Energy conversion at nano-scale achieved

In his famous 1959 lecture, 'There's Plenty of Room at the Bottom', (bit.ly/feynman-plenty) Richard Feynman (pictured below) discussed the potential of nanotechnology, predicting enormous possibilities in the atomic world of materials.

Researchers have now achieved energy storage and conversion in the same material at the nano-scale (go.nature.com/3PmdMNQ). They have made a crystal out of dinuclear molecules of cobalt (Co) and gallium (Ga) which can convert heat and light into electrical energy as well as store the energy.

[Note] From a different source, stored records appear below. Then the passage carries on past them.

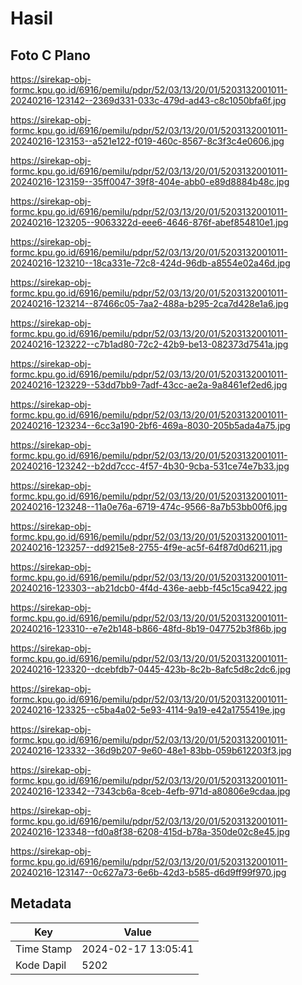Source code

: # Hasil

## Foto C Plano

https://sirekap-obj-formc.kpu.go.id/6916/pemilu/pdpr/52/03/13/20/01/5203132001011-20240216-123142--2369d331-033c-479d-ad43-c8c1050bfa6f.jpg

https://sirekap-obj-formc.kpu.go.id/6916/pemilu/pdpr/52/03/13/20/01/5203132001011-20240216-123153--a521e122-f019-460c-8567-8c3f3c4e0606.jpg

https://sirekap-obj-formc.kpu.go.id/6916/pemilu/pdpr/52/03/13/20/01/5203132001011-20240216-123159--35ff0047-39f8-404e-abb0-e89d8884b48c.jpg

https://sirekap-obj-formc.kpu.go.id/6916/pemilu/pdpr/52/03/13/20/01/5203132001011-20240216-123205--9063322d-eee6-4646-876f-abef854810e1.jpg

https://sirekap-obj-formc.kpu.go.id/6916/pemilu/pdpr/52/03/13/20/01/5203132001011-20240216-123210--18ca331e-72c8-424d-96db-a8554e02a46d.jpg

https://sirekap-obj-formc.kpu.go.id/6916/pemilu/pdpr/52/03/13/20/01/5203132001011-20240216-123214--87466c05-7aa2-488a-b295-2ca7d428e1a6.jpg

https://sirekap-obj-formc.kpu.go.id/6916/pemilu/pdpr/52/03/13/20/01/5203132001011-20240216-123222--c7b1ad80-72c2-42b9-be13-082373d7541a.jpg

https://sirekap-obj-formc.kpu.go.id/6916/pemilu/pdpr/52/03/13/20/01/5203132001011-20240216-123229--53dd7bb9-7adf-43cc-ae2a-9a8461ef2ed6.jpg

https://sirekap-obj-formc.kpu.go.id/6916/pemilu/pdpr/52/03/13/20/01/5203132001011-20240216-123234--6cc3a190-2bf6-469a-8030-205b5ada4a75.jpg

https://sirekap-obj-formc.kpu.go.id/6916/pemilu/pdpr/52/03/13/20/01/5203132001011-20240216-123242--b2dd7ccc-4f57-4b30-9cba-531ce74e7b33.jpg

https://sirekap-obj-formc.kpu.go.id/6916/pemilu/pdpr/52/03/13/20/01/5203132001011-20240216-123248--11a0e76a-6719-474c-9566-8a7b53bb00f6.jpg

https://sirekap-obj-formc.kpu.go.id/6916/pemilu/pdpr/52/03/13/20/01/5203132001011-20240216-123257--dd9215e8-2755-4f9e-ac5f-64f87d0d6211.jpg

https://sirekap-obj-formc.kpu.go.id/6916/pemilu/pdpr/52/03/13/20/01/5203132001011-20240216-123303--ab21dcb0-4f4d-436e-aebb-f45c15ca9422.jpg

https://sirekap-obj-formc.kpu.go.id/6916/pemilu/pdpr/52/03/13/20/01/5203132001011-20240216-123310--e7e2b148-b866-48fd-8b19-047752b3f86b.jpg

https://sirekap-obj-formc.kpu.go.id/6916/pemilu/pdpr/52/03/13/20/01/5203132001011-20240216-123320--dcebfdb7-0445-423b-8c2b-8afc5d8c2dc6.jpg

https://sirekap-obj-formc.kpu.go.id/6916/pemilu/pdpr/52/03/13/20/01/5203132001011-20240216-123325--c5ba4a02-5e93-4114-9a19-e42a1755419e.jpg

https://sirekap-obj-formc.kpu.go.id/6916/pemilu/pdpr/52/03/13/20/01/5203132001011-20240216-123332--36d9b207-9e60-48e1-83bb-059b612203f3.jpg

https://sirekap-obj-formc.kpu.go.id/6916/pemilu/pdpr/52/03/13/20/01/5203132001011-20240216-123342--7343cb6a-8ceb-4efb-971d-a80806e9cdaa.jpg

https://sirekap-obj-formc.kpu.go.id/6916/pemilu/pdpr/52/03/13/20/01/5203132001011-20240216-123348--fd0a8f38-6208-415d-b78a-350de02c8e45.jpg

https://sirekap-obj-formc.kpu.go.id/6916/pemilu/pdpr/52/03/13/20/01/5203132001011-20240216-123147--0c627a73-6e6b-42d3-b585-d6d9ff99f970.jpg


## Metadata

| Key        | Value               |
| ---------- | ------------------- |
| Time Stamp | 2024-02-17 13:05:41 |
| Kode Dapil | 5202                |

The CoGa crystal converts light into electrical energy with a 30% efficiency and converts heat with a 90% efficiency, whereas the efficiency of commercially available solar cells is about 20%. Pritam Sadhukhan, lead author of the study at Kyushu University in Japan, said that the crystal is the size of pulses. The longest and most challenging part of the research, he says, was finding suitable elements in the periodic table. It took researchers more than a year to prepare the desired molecule from the chosen elements.

During the first phase of combining atoms, researchers prepared a solution of cobalt, gallium, and other elements such as carbon, nitrogen and oxygen. By performing multiple reactions, they incorporated different atoms in the skeleton of a carbon molecule. Gradually, the final solution formed into a stack of cobalt-gallium metals with other elements, in a process called 'crystal engineering'.

External stimuli can change the configuration of the CoGa molecule. Here, the last orbital of cobalt has three vacant places for electrons. On applying heat or irradiating with light, an electron gets trapped in the last orbital before managing to escape. The escaping electrons generate a current in the crystal. Researchers used a green laser as a stimulus, showing that it would respond to the green wavelength of sunlight.

The research team is working towards increasing the efficiency of the crystal and making commercial solar cells out of it. "It can be used in space technologies as well as in robotics," says Sadhukhan. As the molecule itself can store energy, it bypasses the need of a battery, possibly making a huge difference to the miniaturisation of instruments.

"The study's results will be instrumental in creating new chiral spintronic materials in the future," says Amit Kumar Mondal, a scientist at the Institute of Nano Science and Technology, Mohali.